# A photography web site with almost no photographs!



## amolitor (Jul 24, 2012)

I do a bit of photography, but my web site isn't about my photography. It's a blog.

It's not a blog about technical details. I don't review lenses, I don't talk about the resolution of the latest DSLR. I just don't care about those things. I also don't talk about how to promote your wedding photography business, or how to break in to magazines. I don't care, and I don't know, either.

This is a blog about photography as an art, about why photographs work and why the fail, about history and context, and about how photography fits into society. I write book reviews, from time to time. I have a mild obsession with the FSA/OWI archive and write up a few words on a photograph from it, from time to time.

If you're looking for tips on lighting, or how to do HDR, this isn't the blog for you.
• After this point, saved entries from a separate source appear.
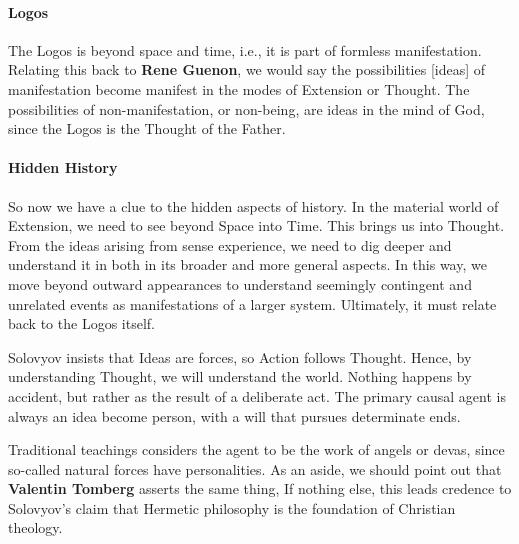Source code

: \paragraph{Logos}
The Logos is beyond space and time, i.e., it is part of formless manifestation. Relating this back to \textbf{Rene Guenon}, we would say the possibilities [ideas] of manifestation become manifest in the modes of Extension or Thought. The possibilities of non-manifestation, or non-being, are ideas in the mind of God, since the Logos is the Thought of the Father.

\paragraph{Hidden History}
So now we have a clue to the hidden aspects of history. In the material world of Extension, we need to see beyond Space into Time. This brings us into Thought. From the ideas arising from sense experience, we need to dig deeper and understand it in both in its broader and more general aspects. In this way, we move beyond outward appearances to understand seemingly contingent and unrelated events as manifestations of a larger system. Ultimately, it must relate back to the Logos itself.

Solovyov insists that Ideas are forces, so Action follows Thought. Hence, by understanding Thought, we will understand the world. Nothing happens by accident, but rather as the result of a deliberate act. The primary causal agent is always an idea become person, with a will that pursues determinate ends.

Traditional teachings considers the agent to be the work of angels or devas, since so-called natural forces have personalities. As an aside, we should point out that \textbf{Valentin Tomberg} asserts the same thing, If nothing else, this leads credence to Solovyov's claim that Hermetic philosophy is the foundation of Christian theology.

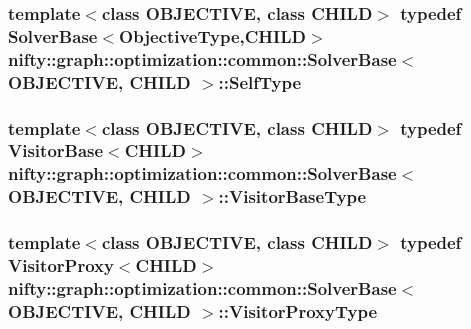 \subsubsection[{Self\+Type}]{\setlength{\rightskip}{0pt plus 5cm}template$<$class O\+B\+J\+E\+C\+T\+I\+V\+E, class C\+H\+I\+L\+D$>$ typedef {\bf Solver\+Base}$<${\bf Objective\+Type},C\+H\+I\+L\+D$>$ {\bf nifty\+::graph\+::optimization\+::common\+::\+Solver\+Base}$<$ O\+B\+J\+E\+C\+T\+I\+V\+E, C\+H\+I\+L\+D $>$\+::{\bf Self\+Type}}\label{classnifty_1_1graph_1_1optimization_1_1common_1_1SolverBase_ae445fe93efdb410186debfa5a248dfad}
\hypertarget{classnifty_1_1graph_1_1optimization_1_1common_1_1SolverBase_a5a14d64c70a9cc0eebc7d71d2b089f9b}{}
\subsubsection[{Visitor\+Base\+Type}]{\setlength{\rightskip}{0pt plus 5cm}template$<$class O\+B\+J\+E\+C\+T\+I\+V\+E, class C\+H\+I\+L\+D$>$ typedef {\bf Visitor\+Base}$<$C\+H\+I\+L\+D$>$ {\bf nifty\+::graph\+::optimization\+::common\+::\+Solver\+Base}$<$ O\+B\+J\+E\+C\+T\+I\+V\+E, C\+H\+I\+L\+D $>$\+::{\bf Visitor\+Base\+Type}}\label{classnifty_1_1graph_1_1optimization_1_1common_1_1SolverBase_a5a14d64c70a9cc0eebc7d71d2b089f9b}
\hypertarget{classnifty_1_1graph_1_1optimization_1_1common_1_1SolverBase_a58913ea9ab9232ff72608b710c1012d0}{}
\subsubsection[{Visitor\+Proxy\+Type}]{\setlength{\rightskip}{0pt plus 5cm}template$<$class O\+B\+J\+E\+C\+T\+I\+V\+E, class C\+H\+I\+L\+D$>$ typedef {\bf Visitor\+Proxy}$<$C\+H\+I\+L\+D$>$ {\bf nifty\+::graph\+::optimization\+::common\+::\+Solver\+Base}$<$ O\+B\+J\+E\+C\+T\+I\+V\+E, C\+H\+I\+L\+D $>$\+::{\bf Visitor\+Proxy\+Type}}\label{classnifty_1_1graph_1_1optimization_1_1common_1_1SolverBase_a58913ea9ab9232ff72608b710c1012d0}


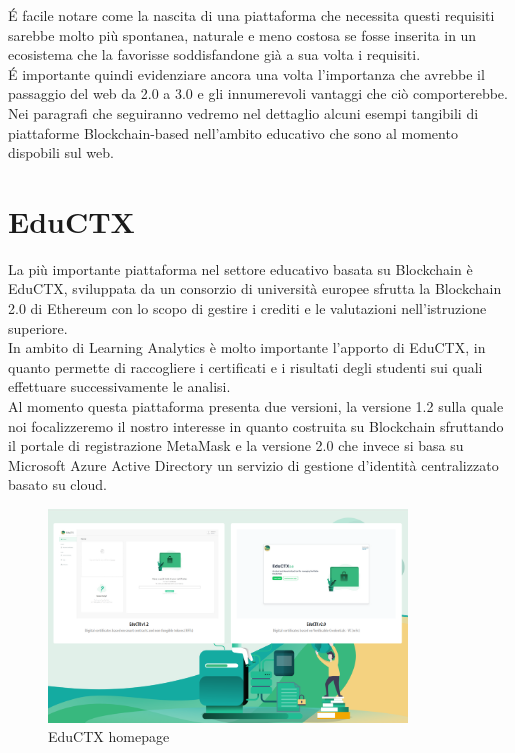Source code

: \vspace{1em}
\'E facile notare come la nascita di una piattaforma che necessita questi requisiti sarebbe molto più spontanea, naturale e meno costosa se 
fosse inserita in un ecosistema che la favorisse soddisfandone già a sua volta i requisiti.
\\\'E importante quindi evidenziare ancora una volta l'importanza che avrebbe il passaggio del web da 2.0 a 3.0 e gli innumerevoli vantaggi che ciò comporterebbe.
\\Nei paragrafi che seguiranno vedremo nel dettaglio alcuni esempi tangibili di piattaforme Blockchain-based nell'ambito educativo che sono al momento dispobili sul web.

\newpage
\section{EduCTX}
La più importante piattaforma nel settore educativo basata su Blockchain è EduCTX, sviluppata da un consorzio di università europee sfrutta la Blockchain 2.0 di Ethereum con lo scopo di gestire i crediti e le valutazioni nell'istruzione superiore.
\\In ambito di Learning Analytics è molto importante l'apporto di EduCTX, in quanto permette di raccogliere i certificati e i risultati degli studenti sui quali effettuare successivamente le analisi.
\\Al momento questa piattaforma presenta due versioni, la versione 1.2 sulla quale noi focalizzeremo il nostro interesse in quanto costruita su Blockchain
sfruttando il portale di registrazione MetaMask e la versione 2.0 che invece si basa su Microsoft Azure Active Directory un servizio di gestione d'identità centralizzato basato su cloud.
\begin{figure}[h]
    \centering
    \includegraphics[width=0.85\textwidth]{Immagini/EduCTX.PNG}
    \caption{EduCTX homepage}
\end{figure}

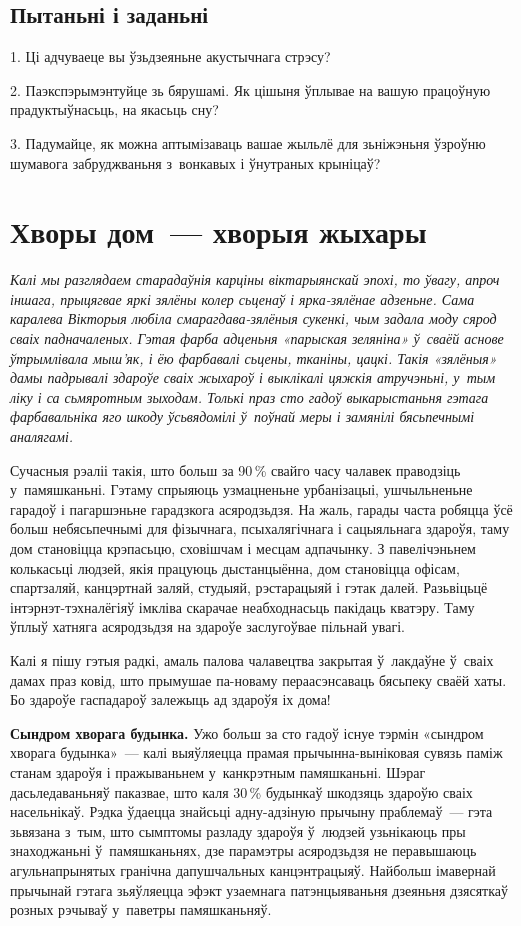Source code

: \subsection*{Пытаньні і заданьні}

1. Ці адчуваеце вы ўзьдзеяньне акустычнага стрэсу?

2. Паэкспэрымэнтуйце зь бярушамі. Як цішыня ўплывае на вашую працоўную прадуктыўнасьць, на якасьць сну?

3. Падумайце, як можна аптымізаваць вашае жыльлё для зьніжэньня ўзроўню шумавога забруджваньня з~вонкавых і ўнутраных крыніцаў?


\section{Хворы дом~--- хворыя жыхары}

\emph{Калі мы разглядаем старадаўнія карціны віктарыянскай эпохі, то ўвагу, апроч іншага, прыцягвае яркі зялёны колер сьценаў і ярка-зялёнае адзеньне. Сама каралева Вікторыя любіла смарагдава-зялёныя сукенкі, чым задала моду сярод сваіх падначаленых. Гэтая фарба адценьня «парыская зеляніна» ў~сваёй аснове ўтрымлівала мыш'як, і ёю фарбавалі сьцены, тканіны, цацкі. Такія «зялёныя» дамы падрывалі здароўе сваіх жыхароў і выклікалі цяжкія атручэньні, у~тым ліку і са сьмяротным зыходам. Толькі праз сто гадоў выкарыстаньня гэтага фарбавальніка яго шкоду ўсьвядомілі ў~поўнай меры і замянілі бясьпечнымі аналягамі.}

Сучасныя рэаліі такія, што больш за 90\,\% свайго часу чалавек праводзіць у~памяшканьні. Гэтаму спрыяюць узмацненьне урбанізацыі, ушчыльненьне гарадоў і пагаршэньне гарадзкога асяродзьдзя. На жаль, гарады часта робяцца ўсё больш небясьпечнымі для фізычнага, псыхалягічнага і сацыяльнага здароўя, таму дом становіцца крэпасьцю, сховішчам і месцам адпачынку. З павелічэньнем колькасьці людзей, якія працуюць дыстанцыённа, дом становіцца офісам, спартзаляй, канцэртнай заляй, студыяй, рэстарацыяй і гэтак далей. Разьвіцьцё інтэрнэт-тэхналёгіяў імкліва скарачае неабходнасьць пакідаць кватэру. Таму ўплыў хатняга асяродзьдзя на здароўе заслугоўвае пільнай увагі.

Калі я пішу гэтыя радкі, амаль палова чалавецтва закрытая ў~лакдаўне ў~сваіх дамах праз ковід, што прымушае па-новаму пераасэнсаваць бясьпеку сваёй хаты. Бо здароўе гаспадароў залежыць ад здароўя іх дома!

\textbf{Сындром хворага будынка.} Ужо больш за сто гадоў існуе тэрмін «сындром хворага будынка»~--- калі выяўляецца прамая прычынна-выніковая сувязь паміж станам здароўя і пражываньнем у~канкрэтным памяшканьні. Шэраг дасьледаваньняў паказвае, што каля 30\,\% будынкаў шкодзяць здароўю сваіх насельнікаў. Рэдка ўдаецца знайсьці адну-адзіную прычыну праблемаў~--- гэта зьвязана з~тым, што сымптомы разладу здароўя ў~людзей узьнікаюць пры знаходжаньні ў~памяшканьнях, дзе парамэтры асяродзьдзя не перавышаюць агульнапрынятых гранічна дапушчальных канцэнтрацыяў. Найбольш імавернай прычынай гэтага зьяўляецца эфэкт узаемнага патэнцыяваньня дзеяньня дзясяткаў розных рэчываў у~паветры памяшканьняў.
If you're interested in what we are doing here, with our cameras, and why, and where we are going, maybe it is.

See my signature for the link.

Thanks!


----------



## Derrel (Jul 24, 2012)

Good post you have today about "the personal NOW". That is the kind of blog entry that I enjoy reading!

Photos and Stuff: Photographs and the Personal Now

Worth the time to stop by this one,people!


----------



## amolitor (Jul 24, 2012)

Thank you for your kind words, Derrel!


----------



## Derrel (Jul 24, 2012)

*BOOKMARKED*.

Photos and Stuff


----------